WORKING DATA:
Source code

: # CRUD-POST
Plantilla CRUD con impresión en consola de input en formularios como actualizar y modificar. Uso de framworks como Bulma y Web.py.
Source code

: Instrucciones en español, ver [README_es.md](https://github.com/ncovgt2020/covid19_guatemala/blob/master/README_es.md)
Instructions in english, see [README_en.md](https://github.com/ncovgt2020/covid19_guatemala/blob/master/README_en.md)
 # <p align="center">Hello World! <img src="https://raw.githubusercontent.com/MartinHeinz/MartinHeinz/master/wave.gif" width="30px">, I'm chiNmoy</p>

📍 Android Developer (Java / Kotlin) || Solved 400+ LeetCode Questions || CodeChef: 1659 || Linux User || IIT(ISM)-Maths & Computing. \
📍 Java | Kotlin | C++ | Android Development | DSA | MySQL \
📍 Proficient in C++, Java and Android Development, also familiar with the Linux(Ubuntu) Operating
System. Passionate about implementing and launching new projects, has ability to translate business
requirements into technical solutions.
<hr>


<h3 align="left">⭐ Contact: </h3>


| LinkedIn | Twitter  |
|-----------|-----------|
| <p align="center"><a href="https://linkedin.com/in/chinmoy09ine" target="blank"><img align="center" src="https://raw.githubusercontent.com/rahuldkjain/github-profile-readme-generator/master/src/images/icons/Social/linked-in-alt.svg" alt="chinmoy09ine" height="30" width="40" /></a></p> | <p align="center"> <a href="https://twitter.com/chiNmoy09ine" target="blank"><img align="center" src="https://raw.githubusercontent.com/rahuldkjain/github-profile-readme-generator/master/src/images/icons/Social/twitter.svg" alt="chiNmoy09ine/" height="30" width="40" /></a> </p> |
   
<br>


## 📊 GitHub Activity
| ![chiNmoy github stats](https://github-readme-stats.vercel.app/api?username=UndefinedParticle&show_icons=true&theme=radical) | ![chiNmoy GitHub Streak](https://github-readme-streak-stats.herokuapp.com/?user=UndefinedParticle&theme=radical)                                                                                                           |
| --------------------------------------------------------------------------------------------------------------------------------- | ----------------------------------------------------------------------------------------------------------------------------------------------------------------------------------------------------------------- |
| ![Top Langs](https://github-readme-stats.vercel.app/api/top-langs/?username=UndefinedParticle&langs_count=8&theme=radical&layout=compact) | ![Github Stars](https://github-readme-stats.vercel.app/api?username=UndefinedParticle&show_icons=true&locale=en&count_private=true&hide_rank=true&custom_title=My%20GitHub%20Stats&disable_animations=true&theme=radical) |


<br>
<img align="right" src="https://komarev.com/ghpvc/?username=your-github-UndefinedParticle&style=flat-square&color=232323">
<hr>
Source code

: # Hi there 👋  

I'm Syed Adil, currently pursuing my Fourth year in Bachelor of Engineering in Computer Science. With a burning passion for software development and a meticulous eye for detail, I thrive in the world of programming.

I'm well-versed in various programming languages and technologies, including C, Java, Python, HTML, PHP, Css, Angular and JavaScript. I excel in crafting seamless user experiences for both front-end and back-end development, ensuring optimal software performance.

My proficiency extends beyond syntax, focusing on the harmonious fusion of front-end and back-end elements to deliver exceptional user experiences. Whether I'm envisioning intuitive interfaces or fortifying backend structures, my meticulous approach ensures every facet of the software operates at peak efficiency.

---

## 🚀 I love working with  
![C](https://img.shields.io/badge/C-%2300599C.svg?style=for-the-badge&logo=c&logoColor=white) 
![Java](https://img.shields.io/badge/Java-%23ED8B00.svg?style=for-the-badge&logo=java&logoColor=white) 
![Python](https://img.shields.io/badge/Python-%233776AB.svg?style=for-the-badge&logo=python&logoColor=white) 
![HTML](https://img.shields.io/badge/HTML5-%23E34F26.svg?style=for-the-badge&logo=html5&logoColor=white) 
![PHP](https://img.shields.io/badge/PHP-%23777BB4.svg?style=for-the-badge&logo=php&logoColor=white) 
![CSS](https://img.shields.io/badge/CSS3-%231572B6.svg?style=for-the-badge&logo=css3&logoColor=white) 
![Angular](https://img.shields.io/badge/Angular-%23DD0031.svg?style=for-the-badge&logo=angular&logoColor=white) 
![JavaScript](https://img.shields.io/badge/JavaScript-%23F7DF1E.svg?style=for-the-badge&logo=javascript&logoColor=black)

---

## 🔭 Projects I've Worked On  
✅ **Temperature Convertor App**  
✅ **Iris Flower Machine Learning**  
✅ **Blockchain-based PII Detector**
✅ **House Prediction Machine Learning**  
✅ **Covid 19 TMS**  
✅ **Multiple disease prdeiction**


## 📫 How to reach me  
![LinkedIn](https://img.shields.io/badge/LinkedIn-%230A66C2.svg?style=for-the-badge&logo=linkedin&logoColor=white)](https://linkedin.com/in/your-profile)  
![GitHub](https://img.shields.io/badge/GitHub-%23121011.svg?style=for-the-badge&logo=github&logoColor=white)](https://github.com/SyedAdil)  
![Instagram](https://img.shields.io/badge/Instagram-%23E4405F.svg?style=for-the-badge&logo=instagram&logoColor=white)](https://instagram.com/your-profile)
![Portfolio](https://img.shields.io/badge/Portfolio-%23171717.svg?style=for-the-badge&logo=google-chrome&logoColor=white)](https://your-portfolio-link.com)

EXERCISE INSTRUCTIONS: Using the entries above, return each line that includes the word "Kotlin".

COMPLETED EXERCISE:
📍 Android Developer (Java / Kotlin) || Solved 400+ LeetCode Questions || CodeChef: 1659 || Linux User || IIT(ISM)-Maths & Computing. \
📍 Java | Kotlin | C++ | Android Development | DSA | MySQL \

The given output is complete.